PHOEBE: I think he’s messing with that – but I can check – right - I have to go and squeeze naked bodies all day. I’ll see you later.

MONICA: Wait - second thoughts - let me have one more night of him like he is now – its kinda of fun. Do it tomorrow - and this time I’m not leaving you alone with him. I don’t want you finding out anything else.

PHOEBE: What else don’t you want me to know then? Well have fun with the nun’s outfit!

MONICA: Do you listen at doors?

PHOEBE: Of course….. not!



Central Perk. All are there except Monica, Phoebe and Chandler who are just entering. Phoebe gives the thumbs up sign behind his back.

CHANDLER: I had the best day. I found out that my company gives a weeks paternity leave which is doubled if you have twins. I’m going to be off work for nearly two months next year!

MONICA: Seven weeks of you at home! (smiles) So you will be able to help me with the babies?

CHANDLER (sarcastic): No I thought I would catch up on my golf.

RACHEL: You get more paternity leave than I get maternity leave. That’s hardly fair.

CHANDLER: Well perhaps the intellectual debate on sleeve lengths would not survive for more than a couple of weeks without your input Rach. I mean if you’re a member of the essential services….

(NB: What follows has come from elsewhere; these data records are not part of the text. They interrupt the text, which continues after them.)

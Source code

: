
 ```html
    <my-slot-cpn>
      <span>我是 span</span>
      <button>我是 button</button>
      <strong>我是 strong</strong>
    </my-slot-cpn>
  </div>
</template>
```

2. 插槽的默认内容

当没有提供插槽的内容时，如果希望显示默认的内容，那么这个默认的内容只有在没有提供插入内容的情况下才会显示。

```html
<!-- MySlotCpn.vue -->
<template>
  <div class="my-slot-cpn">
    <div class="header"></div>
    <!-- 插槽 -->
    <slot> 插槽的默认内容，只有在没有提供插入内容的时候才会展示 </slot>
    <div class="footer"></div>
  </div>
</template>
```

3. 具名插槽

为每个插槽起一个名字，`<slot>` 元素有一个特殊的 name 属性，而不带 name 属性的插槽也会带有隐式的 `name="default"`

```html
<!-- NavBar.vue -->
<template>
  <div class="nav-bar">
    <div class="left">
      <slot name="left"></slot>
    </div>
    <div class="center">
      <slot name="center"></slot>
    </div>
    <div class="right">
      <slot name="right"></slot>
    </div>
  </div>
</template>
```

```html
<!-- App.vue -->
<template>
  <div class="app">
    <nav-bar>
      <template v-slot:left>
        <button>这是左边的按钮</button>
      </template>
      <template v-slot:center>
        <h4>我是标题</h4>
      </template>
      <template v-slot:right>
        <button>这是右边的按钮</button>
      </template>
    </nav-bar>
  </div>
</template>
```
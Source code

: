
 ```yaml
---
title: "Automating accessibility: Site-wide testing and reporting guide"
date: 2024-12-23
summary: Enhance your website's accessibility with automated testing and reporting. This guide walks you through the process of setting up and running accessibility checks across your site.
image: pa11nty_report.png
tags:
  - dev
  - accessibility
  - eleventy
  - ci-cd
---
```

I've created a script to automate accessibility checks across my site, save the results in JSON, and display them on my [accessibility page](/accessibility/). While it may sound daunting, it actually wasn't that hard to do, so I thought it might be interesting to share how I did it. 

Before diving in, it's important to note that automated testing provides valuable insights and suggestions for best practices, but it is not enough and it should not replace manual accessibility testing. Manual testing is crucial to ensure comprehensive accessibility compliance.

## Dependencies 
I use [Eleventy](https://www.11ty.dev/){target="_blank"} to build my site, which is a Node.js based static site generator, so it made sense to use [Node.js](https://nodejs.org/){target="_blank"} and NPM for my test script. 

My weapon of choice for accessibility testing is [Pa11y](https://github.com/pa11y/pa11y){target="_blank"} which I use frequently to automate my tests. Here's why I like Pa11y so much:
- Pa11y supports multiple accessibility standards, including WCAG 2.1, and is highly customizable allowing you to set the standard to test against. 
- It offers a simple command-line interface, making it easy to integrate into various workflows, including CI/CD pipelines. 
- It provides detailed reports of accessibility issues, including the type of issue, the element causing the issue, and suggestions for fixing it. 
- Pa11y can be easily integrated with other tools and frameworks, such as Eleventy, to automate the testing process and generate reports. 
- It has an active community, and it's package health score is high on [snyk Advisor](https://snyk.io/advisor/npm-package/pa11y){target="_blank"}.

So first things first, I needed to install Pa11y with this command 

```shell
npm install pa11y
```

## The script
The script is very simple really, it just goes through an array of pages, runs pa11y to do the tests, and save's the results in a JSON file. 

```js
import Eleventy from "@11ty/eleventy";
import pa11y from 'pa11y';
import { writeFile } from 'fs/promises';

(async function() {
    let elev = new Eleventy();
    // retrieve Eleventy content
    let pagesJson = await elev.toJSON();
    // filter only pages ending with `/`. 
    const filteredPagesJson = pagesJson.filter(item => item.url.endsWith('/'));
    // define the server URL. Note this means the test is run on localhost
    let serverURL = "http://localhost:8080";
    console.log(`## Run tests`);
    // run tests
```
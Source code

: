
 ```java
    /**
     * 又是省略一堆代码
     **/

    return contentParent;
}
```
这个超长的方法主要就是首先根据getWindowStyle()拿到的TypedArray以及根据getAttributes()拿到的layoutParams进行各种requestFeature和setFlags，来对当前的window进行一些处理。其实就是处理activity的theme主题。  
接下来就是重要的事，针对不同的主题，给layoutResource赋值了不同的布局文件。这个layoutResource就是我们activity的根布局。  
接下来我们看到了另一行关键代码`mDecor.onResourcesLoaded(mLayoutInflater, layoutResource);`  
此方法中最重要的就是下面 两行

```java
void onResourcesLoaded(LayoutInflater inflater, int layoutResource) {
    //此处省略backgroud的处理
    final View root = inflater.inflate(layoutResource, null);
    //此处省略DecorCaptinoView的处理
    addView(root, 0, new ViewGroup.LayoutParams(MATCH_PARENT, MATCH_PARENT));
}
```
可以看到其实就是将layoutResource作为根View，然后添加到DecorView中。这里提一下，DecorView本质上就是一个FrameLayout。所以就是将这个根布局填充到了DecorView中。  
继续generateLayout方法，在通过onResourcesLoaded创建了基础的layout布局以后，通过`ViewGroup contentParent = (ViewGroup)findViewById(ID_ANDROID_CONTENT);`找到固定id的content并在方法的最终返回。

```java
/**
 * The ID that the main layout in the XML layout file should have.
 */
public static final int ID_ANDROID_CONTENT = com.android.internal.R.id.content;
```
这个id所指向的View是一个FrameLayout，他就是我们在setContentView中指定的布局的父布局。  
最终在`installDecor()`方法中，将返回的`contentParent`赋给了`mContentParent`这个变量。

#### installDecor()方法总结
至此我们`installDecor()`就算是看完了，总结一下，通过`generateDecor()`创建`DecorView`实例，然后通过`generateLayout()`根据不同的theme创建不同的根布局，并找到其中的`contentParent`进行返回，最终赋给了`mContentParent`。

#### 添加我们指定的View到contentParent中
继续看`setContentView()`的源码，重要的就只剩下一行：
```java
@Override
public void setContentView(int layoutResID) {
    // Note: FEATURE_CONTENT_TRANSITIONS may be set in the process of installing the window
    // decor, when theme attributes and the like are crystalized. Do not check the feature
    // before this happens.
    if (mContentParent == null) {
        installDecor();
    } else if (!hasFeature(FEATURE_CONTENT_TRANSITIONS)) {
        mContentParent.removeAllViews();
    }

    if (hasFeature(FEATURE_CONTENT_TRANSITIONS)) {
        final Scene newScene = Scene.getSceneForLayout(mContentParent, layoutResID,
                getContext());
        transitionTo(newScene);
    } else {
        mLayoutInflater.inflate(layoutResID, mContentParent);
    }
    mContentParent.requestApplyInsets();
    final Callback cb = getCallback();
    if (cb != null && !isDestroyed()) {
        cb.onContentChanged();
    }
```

JOEY: Whoah – sounds to me like Captain Von Trapp is feeling more like his old self.

CHANDLER: (Realises they all know about the nun thing by their silly smiles – looks for a diversion and then spots Ross) What have you done to your hair? Is it physically possible to get any more gel on it – were you going for some sort of record?

ROSS: So when do we get to see the new apartment?

CHANDLER: With that hair? You might drip goo all over the place and we would never be able to tell whether it was your goo or baby ….goo.

ROSS: (pleased that Chandler is having a go and anxious to encourage him) You think I should use less gel?

CHANDLER: Ross it looks like an oil slick. I keep expecting to find Friends of the Earth at your place dipping you in detergent.

JOEY and ROSS ( jump up and put their arms around him – knocking him side ways) : Yeeeea. Chandler’s back!

CHANDLER (very bemused and rather worried): OK - Freaky - what did I say?